65. Konebada's reliance on the acceptance of proofs of debt in the Daytree liquidation was also misplaced insofar as it held out the mere prospect of recovery of a sum over the floor of $5 million (necessary for Konebada to receive anything under the terms of the relevant Litigation Funding Agreement) as establishing that Konebada did have a prospect of making a return. Mr Bond of SBA was the lawyer whose evidence was relevant to that matter. His evidence was that, while the liquidators had not yet completed their work his understanding was that there was a significant deficit and liabilities greatly exceeded assets. Accordingly, there was no evidence that Konebada enjoyed a realistic prospect of receiving funds pursuant to its Litigation Funding Agreement with Daytree, let alone sufficient funds to support a contention that Konebada had a prospect of making returns on its alleged services that had a nexus with the acquisitions.

66. While the fact that a venture may ultimately prove less profitable than anticipated will not ordinarily rob the enterprise of its character as a venture directed to making a profit, in this case there was no evidence that any return over the floor of $5 million was ever regarded as a serious prospect. Moreover, even if Konebada's argument had merit so far as the Daytree litigation was concerned, that would not be sufficient to establish the conduct of an enterprise with the necessary nexus with all the services received, for which ITCs were claimed.

The "form of a business"

67. On appeal, Konebada put its case on the basis of the first limb of s 9-20(1), accepting that, if it were not successful on the "form of a business" limb, it would not be successful on the second "nature of trade" limb.

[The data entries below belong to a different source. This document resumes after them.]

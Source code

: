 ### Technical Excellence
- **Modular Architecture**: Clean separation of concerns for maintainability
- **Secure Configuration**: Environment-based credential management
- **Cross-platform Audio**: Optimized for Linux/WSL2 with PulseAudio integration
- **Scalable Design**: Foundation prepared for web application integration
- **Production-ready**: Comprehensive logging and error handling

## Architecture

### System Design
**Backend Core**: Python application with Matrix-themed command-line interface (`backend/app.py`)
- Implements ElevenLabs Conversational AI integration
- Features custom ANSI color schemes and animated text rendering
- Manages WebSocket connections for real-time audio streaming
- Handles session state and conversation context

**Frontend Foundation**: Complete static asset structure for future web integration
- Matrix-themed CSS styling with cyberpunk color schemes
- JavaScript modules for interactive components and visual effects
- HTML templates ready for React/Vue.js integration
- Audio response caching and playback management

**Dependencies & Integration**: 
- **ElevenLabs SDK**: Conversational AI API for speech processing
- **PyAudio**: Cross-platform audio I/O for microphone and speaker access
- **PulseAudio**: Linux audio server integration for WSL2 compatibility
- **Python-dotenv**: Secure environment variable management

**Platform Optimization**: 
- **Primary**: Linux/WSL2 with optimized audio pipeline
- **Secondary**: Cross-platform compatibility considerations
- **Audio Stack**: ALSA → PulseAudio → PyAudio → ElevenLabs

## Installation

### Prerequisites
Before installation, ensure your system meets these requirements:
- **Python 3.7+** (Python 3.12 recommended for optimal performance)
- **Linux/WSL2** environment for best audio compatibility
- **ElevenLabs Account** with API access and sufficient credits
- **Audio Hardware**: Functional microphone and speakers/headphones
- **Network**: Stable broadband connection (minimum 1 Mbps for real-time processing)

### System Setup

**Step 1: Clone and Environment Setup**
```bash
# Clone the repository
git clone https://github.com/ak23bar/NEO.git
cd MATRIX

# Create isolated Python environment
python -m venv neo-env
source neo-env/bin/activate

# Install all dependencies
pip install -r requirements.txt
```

68. It was common ground that Konebada was carrying on an enterprise which involved the provision of management-related services to certain Lewski family entities which included property syndication (J [116]). The issue concerned the scope of its enterprise. Konebada contended that, had the primary judge accepted that Mr Lewski was acting on behalf of Konebada, it would have followed that the scope of Konebada's enterprise included the


ATC 28211

ongoing, regular and repeated acquisition of the service of providing legal and other professional services to beneficiaries, and that the acquisitions were made by Konebada in carrying on its enterprise.

69. Konebada contended that the primary judge interpreted the requirement that an acquisition be made in carrying on an enterprise on the basis that it required a commercial purpose, or a purpose of profit or return. Konebada relied on decisions supporting the proposition that not for profit bodies may carry on a trade, or conduct a business. Examples included the Council of Law Reporting being characterised as an organisation "established for…trade or business" in
Re Duty on Estate of Incorporated Council of Law Reporting for England and Wales (1889) 22 QB 229 at 239 (Lord Coleridge CJ), the receipt of gifts by an evangelist being treated in
Graham v Commissioner of Inland Revenue (NZ) [1961] NZLR 994;
(1961) 8 AITR 309 (McCarthy J) as profits or gains from a business notwithstanding that the evangelist was not motivated by gain, and the recognition by the High Court in Stone at [55], that a taxpayer whose motivations are "idealistic rather than mercenary" may still be engaged in a business.

70. In oral submissions, Konebada sought to bring its activities within the scope of Stone on the basis that Konebada's motive (according to Mr Lewski's evidence) was to protect members of the Lewski Family Group by having proceeds of litigation paid to it and thereby put beyond the reach of group members' creditors or trustees in bankruptcy. We do not accept that seeking to thwart creditors or stymie a trustee in bankruptcy renders Konebada's activities "idealistic rather than mercenary" in the sense described in Stone. Konebada's fallback position was that, if not an idealistic purpose, such asset protection was still a proper thing for Konebada to do in its trustee capacity. We reject this contention. There is also no apparent anchor in the trust deed or the status of Konebada as trustee that required it to protect the interests of beneficiaries of the Trust in this way. Any potential receipts by beneficiaries were not assets of the Trust in respect of which Konebada had duties.

71. Section 9-20(1)(a) of the GST Act defines "enterprise" as an activity, or a series of activities, done (inter alia) "in the form of a business". Konebada submitted that the apparent legislative intention was to include, within the definition "activities in the form of a business but not carried on as a business".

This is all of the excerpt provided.